Sempre com sorriso no rosto, Júlia aborda casais nas animadas mesas de bares, incentivando rapazes a quebrarem o gelo durante a paquera e presentear as moças, que raramente negam o gesto de afeto.

Seu dom para as vendas despontou cedo. Aos sete anos de idade, Júlia e o irmão Thiago, à época com 10 anos, vendiam amendoim torrado. Para cativar a clientela, os dois tinham a animada frase “Quem vai querer amendoim descascadim, tostadim, salgadim e gostozim?” A venda era certeira. Os clientes achavam engraçado duas crianças fazendo a brincadeira trava-língua.

O pai, que trabalhava fazendo fretes, ensinou os filhos a, desde pequenos, valorizar a importância do trabalho e a ajudar nas despesas da família, mas sem abandonar os estudos. E foi assim que ele ajudou a filha a ingressar na faculdade.

Assim que iniciou o curso, a oportunidade em fazer estágio em uma delegacia de VG apareceu – o que contribuía para pagar as mensalidades de seu curso. Mas, com marido desempregado e dois filhos pequenos, Júlia se viu obrigada a despertar a vendedora ambulante que havia adormecido.

Desta vez, ao invés de amendoins torrados, flores. Começou vendendo em pequenos estabelecimentos próximos a seu bairro. Hoje Júlia vende em média 200 flores naturais e artificiais por semana com preços que variam entre R$10 a R$ 25 nos bares de Cuiabá e Várzea Grande. E foi assim, através das flores, que alcançou o quinto semestre de direito na Univag.

Júlia preparando os buquês para vender nos bares da cidade

Todos os dias vai ao viveiro e faz questão de escolher rosa por rosa. “Quando estou montando os buquês, imagino as mulheres que irão receber, e que talvez daquela simples rosa possa nascer uma linda história, ou fortalecer casais estremecidos. Por isso, faço com amor”, conta a moça, que recebeu flores de seu marido apenas uma vez. “Ele não faz o tipo romântico, mas é um pai excelente e um marido muito companheiro”.

Ela já chegou a vender 100 rosas numa noite, como aconteceu no show do cantor Fabio Júnior, onde homens apaixonados perguntavam pela moça das flores, na intenção de presentear suas amadas.

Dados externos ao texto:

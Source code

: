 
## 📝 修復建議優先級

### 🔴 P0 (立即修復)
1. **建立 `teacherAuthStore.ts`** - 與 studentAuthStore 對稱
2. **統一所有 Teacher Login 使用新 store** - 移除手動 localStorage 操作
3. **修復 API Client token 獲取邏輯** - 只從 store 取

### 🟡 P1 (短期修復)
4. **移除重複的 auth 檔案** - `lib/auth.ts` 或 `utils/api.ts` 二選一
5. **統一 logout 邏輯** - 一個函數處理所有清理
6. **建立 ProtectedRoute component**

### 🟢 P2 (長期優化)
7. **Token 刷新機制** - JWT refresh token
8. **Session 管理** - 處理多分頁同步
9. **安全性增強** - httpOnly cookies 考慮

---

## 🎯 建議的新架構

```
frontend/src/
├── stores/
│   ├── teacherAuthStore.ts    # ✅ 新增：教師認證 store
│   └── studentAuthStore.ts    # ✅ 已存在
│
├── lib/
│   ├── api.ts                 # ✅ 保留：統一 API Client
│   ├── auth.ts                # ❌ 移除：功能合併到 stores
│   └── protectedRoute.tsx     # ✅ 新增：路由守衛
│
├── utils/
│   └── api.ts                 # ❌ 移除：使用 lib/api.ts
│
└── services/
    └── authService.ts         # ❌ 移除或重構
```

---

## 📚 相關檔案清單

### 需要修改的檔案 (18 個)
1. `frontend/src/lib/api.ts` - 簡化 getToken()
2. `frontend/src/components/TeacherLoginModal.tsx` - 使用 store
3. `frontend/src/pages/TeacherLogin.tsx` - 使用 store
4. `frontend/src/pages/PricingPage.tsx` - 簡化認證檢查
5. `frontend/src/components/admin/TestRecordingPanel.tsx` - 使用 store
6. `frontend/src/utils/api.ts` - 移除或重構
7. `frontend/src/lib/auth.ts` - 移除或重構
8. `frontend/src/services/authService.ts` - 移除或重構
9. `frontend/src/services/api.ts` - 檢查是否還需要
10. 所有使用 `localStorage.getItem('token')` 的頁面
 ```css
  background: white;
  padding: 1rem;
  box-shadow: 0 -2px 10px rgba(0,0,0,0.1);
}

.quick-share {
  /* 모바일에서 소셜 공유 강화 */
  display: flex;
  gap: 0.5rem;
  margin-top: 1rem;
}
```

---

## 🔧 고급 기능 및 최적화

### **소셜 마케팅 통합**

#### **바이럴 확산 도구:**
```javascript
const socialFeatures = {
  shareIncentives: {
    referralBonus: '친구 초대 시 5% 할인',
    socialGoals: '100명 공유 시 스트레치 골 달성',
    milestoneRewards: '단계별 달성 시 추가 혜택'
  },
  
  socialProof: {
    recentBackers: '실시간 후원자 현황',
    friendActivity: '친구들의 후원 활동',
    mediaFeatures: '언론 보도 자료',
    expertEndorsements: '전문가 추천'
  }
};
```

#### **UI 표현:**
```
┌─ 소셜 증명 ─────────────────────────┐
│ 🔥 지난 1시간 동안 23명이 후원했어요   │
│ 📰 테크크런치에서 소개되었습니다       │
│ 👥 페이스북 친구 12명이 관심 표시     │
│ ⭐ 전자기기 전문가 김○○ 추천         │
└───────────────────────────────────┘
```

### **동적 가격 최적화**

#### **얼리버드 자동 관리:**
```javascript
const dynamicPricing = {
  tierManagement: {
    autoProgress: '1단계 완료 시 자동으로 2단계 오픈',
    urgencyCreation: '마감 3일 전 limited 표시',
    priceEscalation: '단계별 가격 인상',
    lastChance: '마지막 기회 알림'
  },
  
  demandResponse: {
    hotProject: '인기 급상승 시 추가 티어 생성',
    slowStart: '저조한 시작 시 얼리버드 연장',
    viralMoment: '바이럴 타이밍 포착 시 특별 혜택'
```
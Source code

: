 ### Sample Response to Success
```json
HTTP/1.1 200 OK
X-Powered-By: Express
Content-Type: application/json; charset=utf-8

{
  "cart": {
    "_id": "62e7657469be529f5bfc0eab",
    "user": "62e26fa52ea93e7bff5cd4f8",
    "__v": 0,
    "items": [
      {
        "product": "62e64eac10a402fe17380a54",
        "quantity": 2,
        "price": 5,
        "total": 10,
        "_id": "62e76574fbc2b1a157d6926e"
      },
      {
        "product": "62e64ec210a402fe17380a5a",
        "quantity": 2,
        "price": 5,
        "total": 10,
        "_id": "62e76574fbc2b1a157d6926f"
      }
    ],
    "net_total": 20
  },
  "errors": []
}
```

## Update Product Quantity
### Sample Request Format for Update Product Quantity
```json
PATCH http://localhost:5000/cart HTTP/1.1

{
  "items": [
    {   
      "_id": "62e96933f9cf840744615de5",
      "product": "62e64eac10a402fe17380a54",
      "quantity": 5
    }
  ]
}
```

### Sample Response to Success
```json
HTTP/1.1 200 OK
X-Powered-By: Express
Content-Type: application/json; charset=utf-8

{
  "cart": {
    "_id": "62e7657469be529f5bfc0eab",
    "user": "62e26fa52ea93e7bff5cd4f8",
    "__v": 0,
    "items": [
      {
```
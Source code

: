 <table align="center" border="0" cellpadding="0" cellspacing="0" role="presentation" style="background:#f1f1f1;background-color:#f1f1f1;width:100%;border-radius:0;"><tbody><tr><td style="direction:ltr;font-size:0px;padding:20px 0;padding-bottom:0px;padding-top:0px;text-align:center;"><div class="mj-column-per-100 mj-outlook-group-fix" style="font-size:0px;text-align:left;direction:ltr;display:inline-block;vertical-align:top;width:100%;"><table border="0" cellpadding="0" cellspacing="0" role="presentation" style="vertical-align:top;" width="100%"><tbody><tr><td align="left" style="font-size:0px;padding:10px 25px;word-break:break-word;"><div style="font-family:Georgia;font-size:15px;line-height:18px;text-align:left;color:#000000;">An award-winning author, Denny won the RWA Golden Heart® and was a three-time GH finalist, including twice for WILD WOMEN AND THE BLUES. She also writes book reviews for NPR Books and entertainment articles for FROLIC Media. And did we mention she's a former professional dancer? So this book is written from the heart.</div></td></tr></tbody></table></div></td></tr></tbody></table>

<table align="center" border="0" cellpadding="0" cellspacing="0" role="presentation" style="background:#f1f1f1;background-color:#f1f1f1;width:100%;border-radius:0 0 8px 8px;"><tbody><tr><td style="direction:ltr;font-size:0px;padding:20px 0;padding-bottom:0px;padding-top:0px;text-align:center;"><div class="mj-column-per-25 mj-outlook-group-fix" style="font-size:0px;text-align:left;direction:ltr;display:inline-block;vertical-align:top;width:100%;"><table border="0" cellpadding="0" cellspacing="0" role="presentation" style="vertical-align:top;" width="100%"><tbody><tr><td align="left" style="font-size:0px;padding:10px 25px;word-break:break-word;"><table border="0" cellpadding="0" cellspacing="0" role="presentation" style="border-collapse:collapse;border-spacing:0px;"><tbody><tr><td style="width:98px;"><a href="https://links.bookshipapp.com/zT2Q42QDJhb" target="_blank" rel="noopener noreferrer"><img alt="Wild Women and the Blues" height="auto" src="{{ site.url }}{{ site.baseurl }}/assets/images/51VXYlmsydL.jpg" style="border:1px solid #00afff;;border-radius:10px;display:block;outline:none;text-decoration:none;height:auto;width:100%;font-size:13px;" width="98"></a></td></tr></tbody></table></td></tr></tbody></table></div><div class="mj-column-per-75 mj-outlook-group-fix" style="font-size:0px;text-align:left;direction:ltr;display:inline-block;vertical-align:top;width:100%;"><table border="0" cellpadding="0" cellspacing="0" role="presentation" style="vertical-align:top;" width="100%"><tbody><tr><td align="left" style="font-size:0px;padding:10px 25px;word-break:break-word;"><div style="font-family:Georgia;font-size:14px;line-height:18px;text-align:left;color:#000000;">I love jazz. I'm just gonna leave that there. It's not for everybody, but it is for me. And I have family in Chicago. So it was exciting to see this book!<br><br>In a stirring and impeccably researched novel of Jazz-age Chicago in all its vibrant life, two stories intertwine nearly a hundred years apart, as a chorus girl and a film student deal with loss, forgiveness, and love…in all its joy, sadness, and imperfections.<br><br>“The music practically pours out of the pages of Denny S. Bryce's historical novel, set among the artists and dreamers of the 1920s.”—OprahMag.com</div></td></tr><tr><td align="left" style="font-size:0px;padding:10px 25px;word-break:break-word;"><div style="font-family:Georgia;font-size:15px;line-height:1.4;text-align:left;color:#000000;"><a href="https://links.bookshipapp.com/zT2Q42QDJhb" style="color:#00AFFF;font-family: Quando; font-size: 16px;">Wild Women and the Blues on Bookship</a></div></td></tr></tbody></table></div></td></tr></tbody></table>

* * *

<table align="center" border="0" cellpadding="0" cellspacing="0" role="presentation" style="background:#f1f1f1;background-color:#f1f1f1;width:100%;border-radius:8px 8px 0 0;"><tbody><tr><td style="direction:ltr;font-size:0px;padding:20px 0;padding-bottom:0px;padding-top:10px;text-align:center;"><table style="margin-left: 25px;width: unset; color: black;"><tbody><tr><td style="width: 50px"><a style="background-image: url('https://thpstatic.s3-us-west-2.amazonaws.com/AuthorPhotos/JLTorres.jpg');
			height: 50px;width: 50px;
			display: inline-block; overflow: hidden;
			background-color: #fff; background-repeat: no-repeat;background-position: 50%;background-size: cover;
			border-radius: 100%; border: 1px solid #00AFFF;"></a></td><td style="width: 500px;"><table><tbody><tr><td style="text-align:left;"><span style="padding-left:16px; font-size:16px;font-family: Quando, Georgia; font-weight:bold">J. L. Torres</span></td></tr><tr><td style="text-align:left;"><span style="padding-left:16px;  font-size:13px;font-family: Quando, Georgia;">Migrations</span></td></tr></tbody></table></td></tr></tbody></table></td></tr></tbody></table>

Infelizmente, o trabalho de Júlia não é um mar de rosas. Ela conta que já foi destratada na noite, como ainda existem homens deselegantes e lembra um fato constrangedor.

“Certa vez abordei um casal em um show na capital, como sempre faço, ‘boa noite, quer presentear essa linda moça com uma rosa?’ e, inesperadamente, ele me empurrou com o cotovelo, dizendo que eu estava atrapalhando. Ele gritava, e isso chamou a atenção de quem estava em volta. Todos me olhavam. Alguns com pena, outros sem entender o que estava acontecendo. Controlei o choro para não me vitimizar mais do que a situação já havia me exposto. Corri para o banheiro e lá desabei. Devo ter ficado chorando por 1 hora”, lembrou a moça, meio sem jeito e com a voz embargada.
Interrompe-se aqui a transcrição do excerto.